It's January 2002. The war in Afghanistan is dying down (or at least it seems so). The President calls you to his office: "Angry Moderate, I want to win this war on terror, put an end to evil and all those who hate freedom. I'm sick of swatting flies. I've got a half trillion dollars or so to spend; I'm willing to put a couple hundred thousand troops in the field; I can handle a few thousand casualties, maybe more. Cheney says I should invade Iraq, and if that goes well, Iran and Syria to boot. Wolfowitz wants to build a democracy in Iraq, no kidding. What do you think?"
"Well, Mr. President, as you know I'm not fond of the 'war on terror' paradigm. We have a problem with Salafi-jihadist terror that needs to be policed through military, law enforcement, and intelligence actions. We're doing a reasonable job on that, and let's budget 50 billion to keep hunting down AQ and other Islamist terrorists and gathering intelligence to prevent attacks."
"The harder question is what to do about the popularity of the Salafi-jihadist ideology itself. It's clearly part of a worldwide trend of reactionary religio-political mobilization that has manifested itself in the rise of Likudnik/Orthodox fundamentalism in Israel, the BJP in India, John Paul II's assault on Vatican II, and the Republican Party in the USA. As such, it's clearly beyond the scope of US foreign policy."
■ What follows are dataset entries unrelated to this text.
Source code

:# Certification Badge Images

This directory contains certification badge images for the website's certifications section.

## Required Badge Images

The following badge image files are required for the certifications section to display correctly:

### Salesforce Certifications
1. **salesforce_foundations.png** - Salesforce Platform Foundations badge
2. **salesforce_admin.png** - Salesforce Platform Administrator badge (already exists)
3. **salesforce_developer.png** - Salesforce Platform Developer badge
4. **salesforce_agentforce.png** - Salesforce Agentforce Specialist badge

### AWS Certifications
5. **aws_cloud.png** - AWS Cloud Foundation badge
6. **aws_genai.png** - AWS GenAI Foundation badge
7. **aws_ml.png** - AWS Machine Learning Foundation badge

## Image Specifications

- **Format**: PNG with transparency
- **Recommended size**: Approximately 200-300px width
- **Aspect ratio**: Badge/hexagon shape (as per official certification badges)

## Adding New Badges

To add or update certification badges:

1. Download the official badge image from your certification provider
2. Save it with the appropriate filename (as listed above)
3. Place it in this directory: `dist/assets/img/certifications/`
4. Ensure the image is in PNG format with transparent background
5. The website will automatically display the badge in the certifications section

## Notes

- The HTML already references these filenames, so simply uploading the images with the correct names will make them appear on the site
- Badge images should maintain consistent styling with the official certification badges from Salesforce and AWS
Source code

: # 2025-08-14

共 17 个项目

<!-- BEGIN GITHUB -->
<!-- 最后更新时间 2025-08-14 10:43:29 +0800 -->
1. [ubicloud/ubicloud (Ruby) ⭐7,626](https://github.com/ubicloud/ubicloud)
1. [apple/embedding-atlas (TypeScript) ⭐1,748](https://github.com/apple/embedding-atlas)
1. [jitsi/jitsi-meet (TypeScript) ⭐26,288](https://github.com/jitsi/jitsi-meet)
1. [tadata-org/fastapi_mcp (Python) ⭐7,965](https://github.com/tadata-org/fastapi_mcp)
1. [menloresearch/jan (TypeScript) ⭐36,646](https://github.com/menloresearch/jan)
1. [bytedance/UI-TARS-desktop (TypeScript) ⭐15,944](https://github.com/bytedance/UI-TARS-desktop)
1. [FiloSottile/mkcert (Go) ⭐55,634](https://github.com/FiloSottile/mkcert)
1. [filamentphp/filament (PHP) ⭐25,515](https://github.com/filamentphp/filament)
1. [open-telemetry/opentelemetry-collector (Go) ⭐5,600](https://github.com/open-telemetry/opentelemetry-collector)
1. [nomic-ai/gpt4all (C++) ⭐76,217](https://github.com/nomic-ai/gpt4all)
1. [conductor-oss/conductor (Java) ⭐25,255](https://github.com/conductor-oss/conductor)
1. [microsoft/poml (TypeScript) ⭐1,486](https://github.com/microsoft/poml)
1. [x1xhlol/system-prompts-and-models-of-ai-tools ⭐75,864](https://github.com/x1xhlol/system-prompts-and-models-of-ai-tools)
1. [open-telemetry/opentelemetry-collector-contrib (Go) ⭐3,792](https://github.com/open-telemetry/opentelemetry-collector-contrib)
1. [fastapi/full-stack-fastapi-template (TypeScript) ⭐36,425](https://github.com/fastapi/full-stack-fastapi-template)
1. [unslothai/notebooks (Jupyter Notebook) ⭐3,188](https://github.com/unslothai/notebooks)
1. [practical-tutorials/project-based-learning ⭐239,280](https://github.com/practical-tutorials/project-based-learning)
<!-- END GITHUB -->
"Tell that to Wolfowitz, Angry Moderate."
"I can never figure out if he takes all that stuff seriously, Mr. President, but back to the half trillion. We can, perhaps, at least try to address two problems: i/the extremity and popularity of political Islam; and ii/its targeting of the US in particular. Most analysts would agree that the extremity and broad popularity of political Islam has something to do with the fact that the Arab world has no working democracies and an alarmingly high percentage of the world's most horrendously despotic states. The rest of the Muslim world is better, but not much."
"Truer words never spoken, Angry Moderate, but what's that got to do with killing Americans."
"Well, we provide huge financial assistance and military goods to some of the more atrocious regimes in Middle East, like Egypt and Saudi Arabia and, in days gone by, Iran. Second, we provide huge amounts of military, financial and political assistance to Israel and back their colonization of the West Bank. In the 1990s, there were a series of Islamist uprisings in countries like Algeria, Tunisia, Egypt, Palestine and elsewhere that failed to dislodge their local despots."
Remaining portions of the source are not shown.